Featuring: Svea Duwe, Manaf Halbouni, Sven Johne, Daniel Kahn, Flo Kasearu, Kristina Norman, Max Kowalewski, Raul Walch, Theatre NO99, Tools for Action, Jaan Toomik, Center for Political Beauty et al.
Helsinki - Sofia
21.09-23.09.2018
Helsinki
Festival Nomads at the STOA Cultural Centre in Helsinki
21 Sept.: Screening of the experimental film Every Month (1940–2013) & My Dream(slide-show, 57 slides), both by Dimitar Shopov: For the Freiraum project, Bulgarian artists Vera Mlechevska and Dimitar Shopov were invited to Helsinki to work there and collaborate with local artists. The resulting works were presented at the Nomads Festival.
22 Sept.: Performance of Cruel Nature by Vera Mlechevska: Sofia-based artist Vera Mlechevska studies “urban nature”, i.e. manifestations of nature in cities. In this performance she presented the results of her stay in Helsinki and her exchange with local artists.
Krakow - Sarajevo
21.09.2018
Krakow
Sarajevo’s Freiraum film – about the question: Where are the girls? – was screened – in the Bosnian director’s presence – on 21 September 2018 at a feminist conference in Krakow. Krakow has also answered Sarajevo’s question – How can we raise awareness of the importance of freedom today? – in a film made in collaboration with Jagiellonian University.
There Is No Freedom Without Solidarity (Nie ma Wolnosci bez Solidarnosci) is about the events of 1988, shortly before the fall of Communism in Poland. 30 years later, students at Jagiellonian University asked those involved in the struggles in the Nowa Huta factories at the time what kind of freedom they were fighting for. In this moving documentary, the former factory workers talk about what freedom means to them, then and now.
Directed by Beata Kowalska and Inga Hajdarowicz in collaboration with students at Jagiellonian University Krakow
35 minutes, in Polish with English subtitles
The Collective Individual Exercises - hugging, walking, laughing exercises
14.09-15.09.2018
Tallinn
Isaac Chong Wai has put together a series of performances entitled “The Collective Individual Exercises”. They address the tensions between society and the individual, between the public and private spheres. Chong works with people from a wide range of different cultures and from all walks of life. His choreography explores how community comes into being, how solidarity develops. About thirty people can take part in the performance in Tallinn. Chong has already tested his concept in the Netherlands, South Korea and China.
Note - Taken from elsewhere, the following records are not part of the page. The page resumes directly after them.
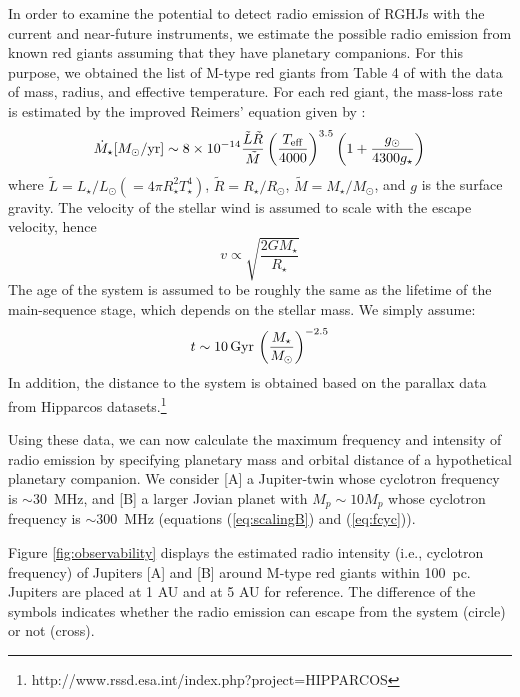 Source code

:\documentclass[iop,numberedappendix,apj]{emulateapj}
\begin{document}
In order to examine the potential to detect radio emission of RGHJs with the current and near-future instruments, we estimate the possible radio emission from known red giants assuming that they have planetary companions. 
For this purpose, we obtained the list of M-type red giants from Table 4 of \citet{dumm1998} with the data of mass, radius, and effective temperature.
For each red giant, the mass-loss rate is estimated by the improved Reimers' equation \citep{reimers1975} given by \citet{schroder2005,schroder2007}:
\begin{equation}
\dot M_\star [M_\odot{\rm /yr}] \sim 8 \times 10^{-14} \frac{\tilde L \tilde R}{\tilde M} \left( \frac{T_{\rm eff}}{4000} \right)^{3.5} \left( 1 + \frac{g_{\odot }}{4300 g_{\star}} \right) 
\end{equation}
where $\tilde L = L_{\star }/L_{\odot }(=4\pi R_{\star }^2 T_{\star }^4)$, $\tilde R = R_{\star }/R_{\odot }$, $\tilde M = M_{\star }/M_{\odot }$, and $g$ is the surface gravity. 
The velocity of the stellar wind is assumed to scale with the escape velocity, hence
\begin{equation}
v \propto \sqrt{\frac{2GM_\star}{R_{\star }}}
\end{equation}
The age of the system is assumed to be roughly the same as the lifetime of the main-sequence stage, which depends on the stellar mass. We simply assume:
\begin{equation}
t \sim 10\,{\rm Gyr}\, \left( \frac{M_{\star}}{M_{\odot }} \right)^{-2.5}
\end{equation}
In addition, the distance to the system is obtained based on the parallax data from Hipparcos datasets.\footnote{http://www.rssd.esa.int/index.php?project=HIPPARCOS}

Using these data, we can now calculate the maximum frequency and intensity of radio emission by specifying planetary mass and orbital distance of a hypothetical planetary companion. 
We consider [A] a Jupiter-twin whose cyclotron frequency is $\sim 30$~MHz, and [B] a larger Jovian planet with $M_p\sim 10M_p$ whose cyclotron frequency is $\sim 300$~MHz (equations (\ref{eq:scalingB}) and (\ref{eq:fcyc})). 

Figure \ref{fig:observability} displays the estimated radio intensity (i.e., cyclotron frequency) of Jupiters [A] and [B] around M-type red giants within 100~pc. 
Jupiters are placed at 1 AU and at 5 AU for reference. 
The difference of the symbols indicates whether the radio emission can escape from the system (circle) or not (cross). 
\end{document}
So we’re eager to see the Estonian version now.
14.9.: The performance was followed by a screening of Sarah Vanhee’s film The Making of Justice and, after that, an informal discussion of the performance.
15.9.: The performance was followed by a screening of Sven Johne’s short film A Sense of Warmth and, after that, an informal discussion of the performance.
Both evening programmes took place at Kanuti Gildi SAAL, Pikk 20, Tallinn.
Timisoara (Bukarest) - Vilnius
14.09-16.09.2018
Timisoara
PLAI Festival
Festival tent with workshops, games & panel discussions
How do you boost tolerance in society? That's the question the Lithuanian team were asked to grapple with. The response from Vilnius: You have to talk about and heighten awareness of tolerance, put yourself in the shoes of the socially stigmatized. ¬At¬ the Plai Festival in Timisoara, Romania, workshops and panel discussions for young and old were held in our tent all weekend under the banner “Humans for Tolerance”.
Thessaloniki - Carlisle
08.09-16.09.2018
Thessaloniki
Presentation of ongoing projects by Evi Karathanasopoulou and Thomas Koch as part of the Artecitya project in Thessaloniki during the “Art – Science–Technology Festival”.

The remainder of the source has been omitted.